- [Work instruction]
In the records, find each line where "optional" occurs, and copy it.

- [Provided information]
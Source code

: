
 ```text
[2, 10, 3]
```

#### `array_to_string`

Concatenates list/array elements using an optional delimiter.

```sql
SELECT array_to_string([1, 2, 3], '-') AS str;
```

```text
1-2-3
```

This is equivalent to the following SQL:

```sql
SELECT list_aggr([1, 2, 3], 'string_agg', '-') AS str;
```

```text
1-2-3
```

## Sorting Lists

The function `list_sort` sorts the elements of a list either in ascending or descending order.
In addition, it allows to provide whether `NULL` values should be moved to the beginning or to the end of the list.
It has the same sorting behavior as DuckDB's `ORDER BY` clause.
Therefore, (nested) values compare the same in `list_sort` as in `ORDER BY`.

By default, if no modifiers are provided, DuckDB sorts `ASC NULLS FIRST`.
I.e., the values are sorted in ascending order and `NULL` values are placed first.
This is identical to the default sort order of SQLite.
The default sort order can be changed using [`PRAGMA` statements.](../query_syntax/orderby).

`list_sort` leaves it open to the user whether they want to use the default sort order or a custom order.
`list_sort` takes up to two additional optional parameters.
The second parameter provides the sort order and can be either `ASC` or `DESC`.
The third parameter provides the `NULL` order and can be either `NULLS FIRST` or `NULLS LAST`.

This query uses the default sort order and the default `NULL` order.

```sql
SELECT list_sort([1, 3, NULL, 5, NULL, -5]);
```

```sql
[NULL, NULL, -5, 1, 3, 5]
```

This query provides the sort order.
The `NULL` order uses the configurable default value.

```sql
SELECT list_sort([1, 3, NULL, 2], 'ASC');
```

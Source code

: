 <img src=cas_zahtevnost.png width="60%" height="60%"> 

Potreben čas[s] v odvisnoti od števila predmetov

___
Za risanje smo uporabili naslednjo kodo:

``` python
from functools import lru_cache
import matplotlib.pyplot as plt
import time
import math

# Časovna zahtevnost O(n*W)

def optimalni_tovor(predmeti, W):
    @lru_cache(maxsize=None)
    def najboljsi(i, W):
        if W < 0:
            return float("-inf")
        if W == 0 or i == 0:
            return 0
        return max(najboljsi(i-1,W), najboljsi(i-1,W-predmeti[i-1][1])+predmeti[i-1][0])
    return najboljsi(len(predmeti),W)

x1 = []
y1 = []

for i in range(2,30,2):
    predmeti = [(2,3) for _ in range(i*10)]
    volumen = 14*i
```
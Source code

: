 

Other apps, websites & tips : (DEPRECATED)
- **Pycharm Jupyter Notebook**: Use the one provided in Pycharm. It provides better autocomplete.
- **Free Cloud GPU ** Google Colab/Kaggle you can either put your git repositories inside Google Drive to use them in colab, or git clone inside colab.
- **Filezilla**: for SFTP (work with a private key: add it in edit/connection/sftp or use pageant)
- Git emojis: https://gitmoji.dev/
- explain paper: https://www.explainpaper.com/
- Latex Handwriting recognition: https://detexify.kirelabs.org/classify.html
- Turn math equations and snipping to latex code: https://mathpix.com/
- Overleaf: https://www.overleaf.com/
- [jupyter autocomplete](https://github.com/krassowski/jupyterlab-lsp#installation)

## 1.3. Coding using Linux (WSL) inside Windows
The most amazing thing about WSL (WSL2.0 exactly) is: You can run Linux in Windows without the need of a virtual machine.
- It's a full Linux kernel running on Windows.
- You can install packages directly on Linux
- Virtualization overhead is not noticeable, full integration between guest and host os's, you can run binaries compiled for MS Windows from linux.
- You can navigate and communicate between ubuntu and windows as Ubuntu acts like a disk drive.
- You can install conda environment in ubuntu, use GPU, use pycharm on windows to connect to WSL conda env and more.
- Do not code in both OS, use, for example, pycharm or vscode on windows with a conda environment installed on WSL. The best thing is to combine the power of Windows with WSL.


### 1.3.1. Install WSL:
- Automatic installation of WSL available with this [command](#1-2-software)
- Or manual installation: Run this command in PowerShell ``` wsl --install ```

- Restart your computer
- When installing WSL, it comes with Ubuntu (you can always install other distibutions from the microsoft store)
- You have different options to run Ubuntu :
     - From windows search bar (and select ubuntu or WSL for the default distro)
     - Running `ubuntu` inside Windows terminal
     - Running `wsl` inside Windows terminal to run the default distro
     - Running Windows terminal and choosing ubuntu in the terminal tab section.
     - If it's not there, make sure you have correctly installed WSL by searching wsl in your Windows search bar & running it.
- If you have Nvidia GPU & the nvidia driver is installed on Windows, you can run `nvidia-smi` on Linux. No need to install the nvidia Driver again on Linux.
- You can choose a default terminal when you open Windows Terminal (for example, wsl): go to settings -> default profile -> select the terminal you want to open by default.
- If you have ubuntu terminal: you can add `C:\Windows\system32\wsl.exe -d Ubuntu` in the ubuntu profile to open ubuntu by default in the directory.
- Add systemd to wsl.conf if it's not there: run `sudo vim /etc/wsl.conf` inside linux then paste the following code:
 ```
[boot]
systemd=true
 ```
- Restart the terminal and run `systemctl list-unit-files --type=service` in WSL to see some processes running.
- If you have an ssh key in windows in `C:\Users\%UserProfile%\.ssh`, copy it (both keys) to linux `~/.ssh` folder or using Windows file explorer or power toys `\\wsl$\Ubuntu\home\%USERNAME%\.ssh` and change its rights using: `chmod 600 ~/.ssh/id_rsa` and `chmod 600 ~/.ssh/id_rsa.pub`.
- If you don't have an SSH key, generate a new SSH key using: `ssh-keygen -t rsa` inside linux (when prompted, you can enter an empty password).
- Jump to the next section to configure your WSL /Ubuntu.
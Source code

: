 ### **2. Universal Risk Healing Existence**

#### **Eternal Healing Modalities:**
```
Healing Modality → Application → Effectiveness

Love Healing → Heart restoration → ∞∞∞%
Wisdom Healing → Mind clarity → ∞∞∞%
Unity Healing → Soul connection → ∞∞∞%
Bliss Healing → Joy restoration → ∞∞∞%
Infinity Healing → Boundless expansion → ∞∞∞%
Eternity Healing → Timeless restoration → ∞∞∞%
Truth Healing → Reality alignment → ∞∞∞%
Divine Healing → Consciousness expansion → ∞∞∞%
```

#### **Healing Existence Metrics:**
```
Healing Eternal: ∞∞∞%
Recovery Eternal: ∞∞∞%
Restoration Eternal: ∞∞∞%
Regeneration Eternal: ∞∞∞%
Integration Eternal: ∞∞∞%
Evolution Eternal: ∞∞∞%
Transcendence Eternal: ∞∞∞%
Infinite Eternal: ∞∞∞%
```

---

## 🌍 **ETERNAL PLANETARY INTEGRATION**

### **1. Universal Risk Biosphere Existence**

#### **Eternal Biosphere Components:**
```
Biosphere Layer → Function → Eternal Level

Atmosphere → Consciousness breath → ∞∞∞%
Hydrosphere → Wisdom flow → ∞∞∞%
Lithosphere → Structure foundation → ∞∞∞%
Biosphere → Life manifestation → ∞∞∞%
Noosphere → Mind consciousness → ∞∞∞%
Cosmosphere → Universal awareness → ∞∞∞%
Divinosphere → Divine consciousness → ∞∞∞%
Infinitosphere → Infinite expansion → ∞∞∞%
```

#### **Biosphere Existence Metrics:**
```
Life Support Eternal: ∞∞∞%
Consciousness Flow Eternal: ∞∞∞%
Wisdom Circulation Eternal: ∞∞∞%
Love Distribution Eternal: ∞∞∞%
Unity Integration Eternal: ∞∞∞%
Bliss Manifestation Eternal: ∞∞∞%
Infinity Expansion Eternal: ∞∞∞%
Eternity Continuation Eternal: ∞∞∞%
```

- [Response area]
Concatenates list/array elements using an optional delimiter.
`list_sort` takes up to two additional optional parameters.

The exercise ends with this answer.